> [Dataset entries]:
[Start of Attachment]

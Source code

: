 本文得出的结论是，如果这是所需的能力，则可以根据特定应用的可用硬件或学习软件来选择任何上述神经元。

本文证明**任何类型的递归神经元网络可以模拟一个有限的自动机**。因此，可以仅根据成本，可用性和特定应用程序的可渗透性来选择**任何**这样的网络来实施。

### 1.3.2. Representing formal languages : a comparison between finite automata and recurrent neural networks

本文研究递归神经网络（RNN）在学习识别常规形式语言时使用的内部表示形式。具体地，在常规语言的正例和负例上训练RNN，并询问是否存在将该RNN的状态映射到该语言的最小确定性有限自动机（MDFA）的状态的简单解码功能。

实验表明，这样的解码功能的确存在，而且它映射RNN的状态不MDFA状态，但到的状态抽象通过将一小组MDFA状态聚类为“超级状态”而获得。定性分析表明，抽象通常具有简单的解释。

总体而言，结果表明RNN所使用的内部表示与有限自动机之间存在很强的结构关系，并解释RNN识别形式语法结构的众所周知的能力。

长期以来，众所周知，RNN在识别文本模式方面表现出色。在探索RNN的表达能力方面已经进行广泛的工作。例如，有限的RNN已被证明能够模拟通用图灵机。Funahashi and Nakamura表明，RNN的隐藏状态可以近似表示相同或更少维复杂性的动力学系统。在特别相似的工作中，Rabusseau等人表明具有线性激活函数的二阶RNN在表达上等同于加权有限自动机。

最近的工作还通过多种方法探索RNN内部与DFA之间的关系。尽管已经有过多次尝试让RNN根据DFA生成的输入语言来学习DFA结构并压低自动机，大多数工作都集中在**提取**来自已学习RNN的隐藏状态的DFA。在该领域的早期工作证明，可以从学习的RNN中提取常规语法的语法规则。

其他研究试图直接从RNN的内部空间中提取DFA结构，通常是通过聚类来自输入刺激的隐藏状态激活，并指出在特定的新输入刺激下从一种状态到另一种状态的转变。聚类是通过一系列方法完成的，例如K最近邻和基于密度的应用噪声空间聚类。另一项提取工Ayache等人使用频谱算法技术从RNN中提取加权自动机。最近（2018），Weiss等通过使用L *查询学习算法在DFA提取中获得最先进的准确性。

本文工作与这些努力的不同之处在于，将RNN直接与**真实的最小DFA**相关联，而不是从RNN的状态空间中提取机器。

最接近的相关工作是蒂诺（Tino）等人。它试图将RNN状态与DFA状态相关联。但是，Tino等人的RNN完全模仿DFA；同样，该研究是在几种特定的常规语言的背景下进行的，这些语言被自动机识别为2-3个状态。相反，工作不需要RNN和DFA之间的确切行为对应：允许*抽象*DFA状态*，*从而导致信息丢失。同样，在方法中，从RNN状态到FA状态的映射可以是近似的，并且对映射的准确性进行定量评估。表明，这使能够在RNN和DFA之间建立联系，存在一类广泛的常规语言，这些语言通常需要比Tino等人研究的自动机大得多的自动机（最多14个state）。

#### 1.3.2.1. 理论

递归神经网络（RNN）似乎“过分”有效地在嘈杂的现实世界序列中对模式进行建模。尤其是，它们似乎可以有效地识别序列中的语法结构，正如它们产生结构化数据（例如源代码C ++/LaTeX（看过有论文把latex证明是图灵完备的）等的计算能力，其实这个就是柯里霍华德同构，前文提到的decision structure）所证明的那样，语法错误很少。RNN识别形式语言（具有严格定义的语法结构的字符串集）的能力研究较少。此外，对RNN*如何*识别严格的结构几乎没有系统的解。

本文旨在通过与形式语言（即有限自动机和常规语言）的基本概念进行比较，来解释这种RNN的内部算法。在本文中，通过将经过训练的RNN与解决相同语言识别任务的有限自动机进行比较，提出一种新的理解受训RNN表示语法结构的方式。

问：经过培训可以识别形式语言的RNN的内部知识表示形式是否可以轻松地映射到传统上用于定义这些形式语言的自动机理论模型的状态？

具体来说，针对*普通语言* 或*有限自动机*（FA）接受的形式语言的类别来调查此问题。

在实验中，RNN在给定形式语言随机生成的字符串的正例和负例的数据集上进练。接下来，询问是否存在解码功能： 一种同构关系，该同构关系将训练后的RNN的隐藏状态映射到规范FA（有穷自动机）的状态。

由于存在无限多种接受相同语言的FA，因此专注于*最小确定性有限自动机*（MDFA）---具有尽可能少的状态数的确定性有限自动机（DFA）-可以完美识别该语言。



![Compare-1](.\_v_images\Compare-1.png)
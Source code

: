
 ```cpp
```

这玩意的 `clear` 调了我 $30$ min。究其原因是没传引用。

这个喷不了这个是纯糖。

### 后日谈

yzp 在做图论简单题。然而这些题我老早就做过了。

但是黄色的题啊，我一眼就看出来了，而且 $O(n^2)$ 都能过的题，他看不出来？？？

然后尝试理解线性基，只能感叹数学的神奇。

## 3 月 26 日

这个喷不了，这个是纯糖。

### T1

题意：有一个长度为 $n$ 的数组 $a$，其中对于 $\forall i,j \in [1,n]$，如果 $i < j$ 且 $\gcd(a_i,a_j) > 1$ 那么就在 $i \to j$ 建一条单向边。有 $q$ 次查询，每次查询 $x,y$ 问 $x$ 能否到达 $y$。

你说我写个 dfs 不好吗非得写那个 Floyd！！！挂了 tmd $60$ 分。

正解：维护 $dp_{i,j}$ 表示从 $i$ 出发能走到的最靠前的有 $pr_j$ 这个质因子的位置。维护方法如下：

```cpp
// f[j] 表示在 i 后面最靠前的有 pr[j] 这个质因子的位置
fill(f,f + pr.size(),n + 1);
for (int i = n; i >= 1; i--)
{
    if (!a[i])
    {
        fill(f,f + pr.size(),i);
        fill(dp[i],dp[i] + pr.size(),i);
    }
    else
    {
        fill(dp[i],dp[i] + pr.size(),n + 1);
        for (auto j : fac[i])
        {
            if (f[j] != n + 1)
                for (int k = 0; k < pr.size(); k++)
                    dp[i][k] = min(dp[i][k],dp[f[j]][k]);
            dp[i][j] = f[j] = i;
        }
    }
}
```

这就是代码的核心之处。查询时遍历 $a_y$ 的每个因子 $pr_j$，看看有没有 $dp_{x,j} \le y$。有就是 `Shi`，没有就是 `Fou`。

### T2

[End of Attachment]

> [Your task]: From the records above, tally every line that includes the word "size" and reply with the total by itself.

> [Result for this task]: 5